Tremendous profit potential means BMW’s “best failed experiment” might get a second chance.

byJonathon Ramsey|
BMW Reviews photo

Although BMW only produced the strapping, lusty wedge known as the E31 8-Series from 1989 to 1999, the Munich automaker’s “best failed experiment” made its mark among aficionados. It also helped Will Smith get jiggy with it, and laid the V12 architecture of what would evolve into the engine for the McLaren F1 supercar. We thought we were close to an 8-Series redux when BMW showed the exquisite Pininfarina Gran Lusso Coupe in 2013, only to have company bosses squash the idea soon after. But, according to recent reports, there's been movement behind the scenes. The 8-Series flagship nameplate will “tentatively” be resurrected by 2020.

BMW CEO Harald Krueger is said to be leading this charge, perhaps to take a shot at the Mercedes-Benz S-Class coupe, and reap a share of the enormous profit margin of such vehicles. BMW’s money men estimate that Mercedes clears up to €30,000 on each S-Class it sells. And, if that’s true, the sales disparity between the S and 7-Series amounts to an incredible €1 billion in profit for Mercedes. If this were about numbers, though, a broadside attack on the S-Class Coupe wouldn’t likely succeed.

“If you look at the S-Class in comparison to its competitors, it's leading the market and that's not going to change anytime soon as far as we can see," Tim Urquhart, a Principal Analyst at Global Insights, tells The Drive. "But I think the market for the large coupe will be quite a lot closer.”

Global Insight forecasts the first-generation S-Class Coupe to peak at 9,092 sales in 2017, then decline through to the arrival of the second generation in 2022. They haven’t worked up numbers for a potential 8-Series yet, but the Audi A9, which they expect to appear in 2019, is forecasted to sell a peak of 10,668 units in 2020. The second-gen S-Class Coupe would retake the top spot in 2022 with 10,258 units—about 10 percent of S-Class sedan sales. “The race will be pretty close between these really high-end coupes based on the big sedans,” says Urquhart, “but as it stands the S-Class will continue to dominate its immediate peers.”

That’s probably fine for BMW, even at those volumes when clearing €30,000 per vehicle.

“I don't know if it's about BMW trying to take on the S-Class specifically as much as it is recognizing that there's so much opportunity at the high end, especially from a profitability-per-unit standpoint,” adds Eric Lyman, VP of Industry Insights at TrueCar.

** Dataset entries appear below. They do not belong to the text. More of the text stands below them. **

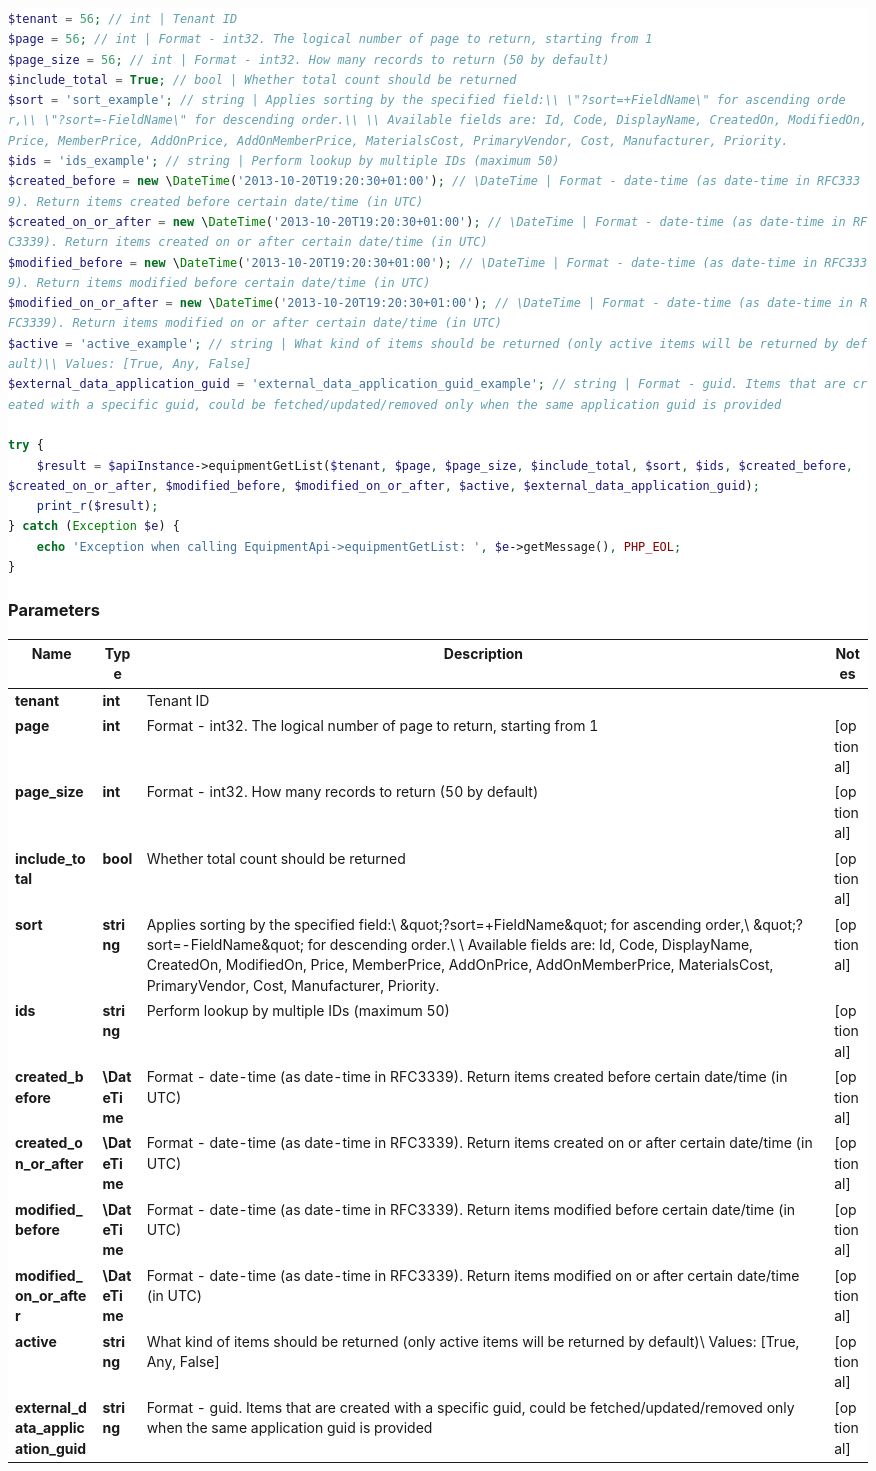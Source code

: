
 ```php
$tenant = 56; // int | Tenant ID
$page = 56; // int | Format - int32. The logical number of page to return, starting from 1
$page_size = 56; // int | Format - int32. How many records to return (50 by default)
$include_total = True; // bool | Whether total count should be returned
$sort = 'sort_example'; // string | Applies sorting by the specified field:\\ \"?sort=+FieldName\" for ascending order,\\ \"?sort=-FieldName\" for descending order.\\ \\ Available fields are: Id, Code, DisplayName, CreatedOn, ModifiedOn, Price, MemberPrice, AddOnPrice, AddOnMemberPrice, MaterialsCost, PrimaryVendor, Cost, Manufacturer, Priority.
$ids = 'ids_example'; // string | Perform lookup by multiple IDs (maximum 50)
$created_before = new \DateTime('2013-10-20T19:20:30+01:00'); // \DateTime | Format - date-time (as date-time in RFC3339). Return items created before certain date/time (in UTC)
$created_on_or_after = new \DateTime('2013-10-20T19:20:30+01:00'); // \DateTime | Format - date-time (as date-time in RFC3339). Return items created on or after certain date/time (in UTC)
$modified_before = new \DateTime('2013-10-20T19:20:30+01:00'); // \DateTime | Format - date-time (as date-time in RFC3339). Return items modified before certain date/time (in UTC)
$modified_on_or_after = new \DateTime('2013-10-20T19:20:30+01:00'); // \DateTime | Format - date-time (as date-time in RFC3339). Return items modified on or after certain date/time (in UTC)
$active = 'active_example'; // string | What kind of items should be returned (only active items will be returned by default)\\ Values: [True, Any, False]
$external_data_application_guid = 'external_data_application_guid_example'; // string | Format - guid. Items that are created with a specific guid, could be fetched/updated/removed only when the same application guid is provided

try {
    $result = $apiInstance->equipmentGetList($tenant, $page, $page_size, $include_total, $sort, $ids, $created_before, $created_on_or_after, $modified_before, $modified_on_or_after, $active, $external_data_application_guid);
    print_r($result);
} catch (Exception $e) {
    echo 'Exception when calling EquipmentApi->equipmentGetList: ', $e->getMessage(), PHP_EOL;
}
```

### Parameters

| Name | Type | Description  | Notes |
| ------------- | ------------- | ------------- | ------------- |
| **tenant** | **int**| Tenant ID | |
| **page** | **int**| Format - int32. The logical number of page to return, starting from 1 | [optional] |
| **page_size** | **int**| Format - int32. How many records to return (50 by default) | [optional] |
| **include_total** | **bool**| Whether total count should be returned | [optional] |
| **sort** | **string**| Applies sorting by the specified field:\\ \&quot;?sort&#x3D;+FieldName\&quot; for ascending order,\\ \&quot;?sort&#x3D;-FieldName\&quot; for descending order.\\ \\ Available fields are: Id, Code, DisplayName, CreatedOn, ModifiedOn, Price, MemberPrice, AddOnPrice, AddOnMemberPrice, MaterialsCost, PrimaryVendor, Cost, Manufacturer, Priority. | [optional] |
| **ids** | **string**| Perform lookup by multiple IDs (maximum 50) | [optional] |
| **created_before** | **\DateTime**| Format - date-time (as date-time in RFC3339). Return items created before certain date/time (in UTC) | [optional] |
| **created_on_or_after** | **\DateTime**| Format - date-time (as date-time in RFC3339). Return items created on or after certain date/time (in UTC) | [optional] |
| **modified_before** | **\DateTime**| Format - date-time (as date-time in RFC3339). Return items modified before certain date/time (in UTC) | [optional] |
| **modified_on_or_after** | **\DateTime**| Format - date-time (as date-time in RFC3339). Return items modified on or after certain date/time (in UTC) | [optional] |
| **active** | **string**| What kind of items should be returned (only active items will be returned by default)\\ Values: [True, Any, False] | [optional] |
| **external_data_application_guid** | **string**| Format - guid. Items that are created with a specific guid, could be fetched/updated/removed only when the same application guid is provided | [optional] |
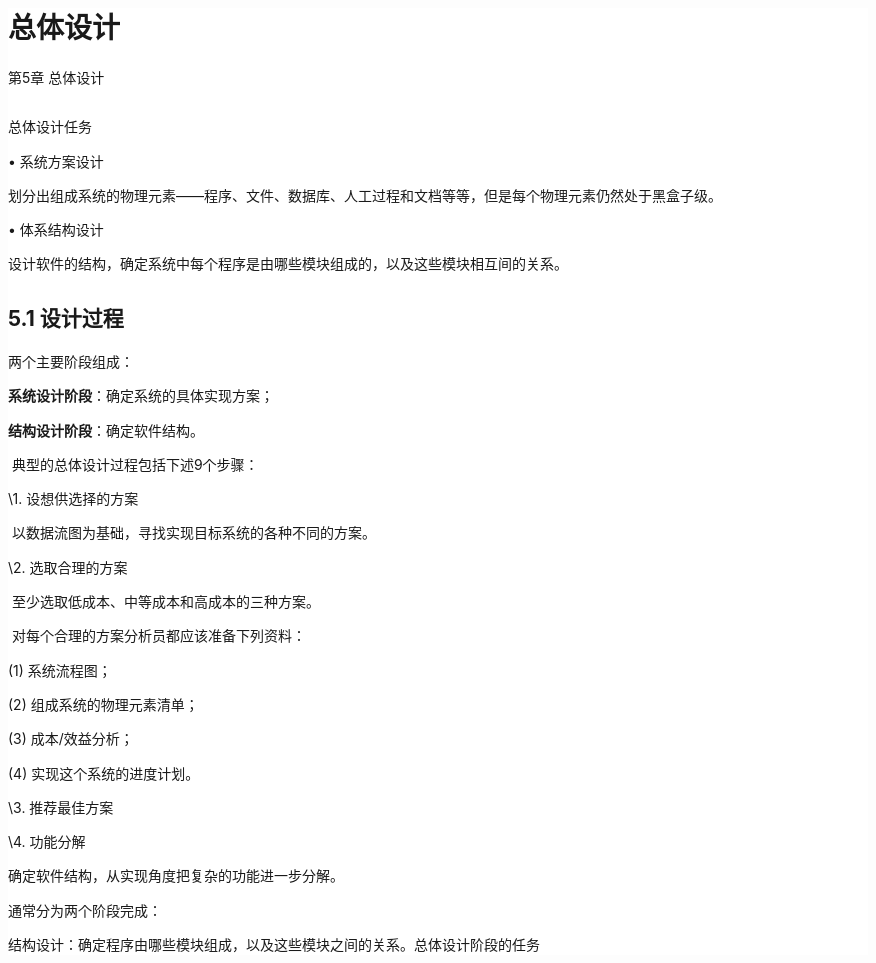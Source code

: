 # 总体设计

第5章  总体设计

##  

总体设计任务

• 系统方案设计

​    划分出组成系统的物理元素——程序、文件、数据库、人工过程和文档等等，但是每个物理元素仍然处于黑盒子级。

• 体系结构设计

​    设计软件的结构，确定系统中每个程序是由哪些模块组成的，以及这些模块相互间的关系。

 

## 5.1  设计过程

两个主要阶段组成：

**系统设计阶段**：确定系统的具体实现方案；

**结构设计阶段**：确定软件结构。

 

 

​    典型的总体设计过程包括下述9个步骤：

\1. 设想供选择的方案

​    以数据流图为基础，寻找实现目标系统的各种不同的方案。

 

\2. 选取合理的方案

​    至少选取低成本、中等成本和高成本的三种方案。

​    对每个合理的方案分析员都应该准备下列资料：

(1) 系统流程图；

(2) 组成系统的物理元素清单；

(3) 成本/效益分析；

(4) 实现这个系统的进度计划。

 

\3. 推荐最佳方案

 

\4. 功能分解

确定软件结构，从实现角度把复杂的功能进一步分解。

通常分为两个阶段完成：

​    结构设计：确定程序由哪些模块组成，以及这些模块之间的关系。总体设计阶段的任务
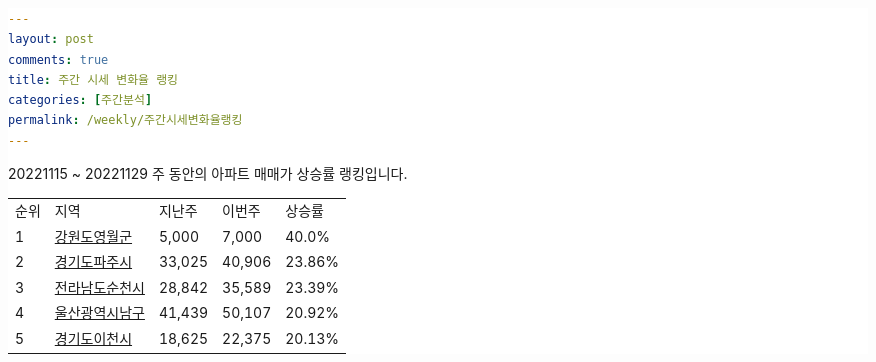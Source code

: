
 ```yaml
---
layout: post
comments: true
title: 주간 시세 변화율 랭킹
categories: [주간분석]
permalink: /weekly/주간시세변화율랭킹
---
```


20221115 ~ 20221129 주 동안의 아파트 매매가 상승률 랭킹입니다.

<table class="sortable">
  <tr>
    <td>순위</td>
    <td>지역</td>
    <td>지난주</td>
    <td>이번주</td>
    <td>상승률</td>
  </tr>

  <tr class="item">
    <td>1</td>
    <td><a href="/apt/강원도영월군">강원도영월군</a></td>
    <td>5,000</td>
    <td>7,000</td>
    <td>40.0%</td>
  </tr>

  <tr class="item">
    <td>2</td>
    <td><a href="/apt/경기도파주시">경기도파주시</a></td>
    <td>33,025</td>
    <td>40,906</td>
    <td>23.86%</td>
  </tr>

  <tr class="item">
    <td>3</td>
    <td><a href="/apt/전라남도순천시">전라남도순천시</a></td>
    <td>28,842</td>
    <td>35,589</td>
    <td>23.39%</td>
  </tr>

  <tr class="item">
    <td>4</td>
    <td><a href="/apt/울산광역시남구">울산광역시남구</a></td>
    <td>41,439</td>
    <td>50,107</td>
    <td>20.92%</td>
  </tr>

  <tr class="item">
    <td>5</td>
    <td><a href="/apt/경기도이천시">경기도이천시</a></td>
    <td>18,625</td>
    <td>22,375</td>
    <td>20.13%</td>
  </tr>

BMW’s historic reputation in the entry-level segment could give it leeway in establishing a clear identity at the top. Says Lyman: “I view the S-Class as the pinnacle of what Mercedes stands for as a brand, whereas with BMW, the pinnacle of what their brand represents is the 3-Series, more performance-oriented rather than luxury. Coupe variants tend to and attract a buyer who's more interested in performance, so that plays right into BMW's opportunity.”

Two design studies are vying for votes, one being a “bigger and nobler” 6-Series Gran Coupe, the other a proper two-door. If one of them does get the green light, we could see a concept on the auto show circuit in 2018. The production model will be built in BMW’s plant in Dingolfing, the same facility where the original was produced.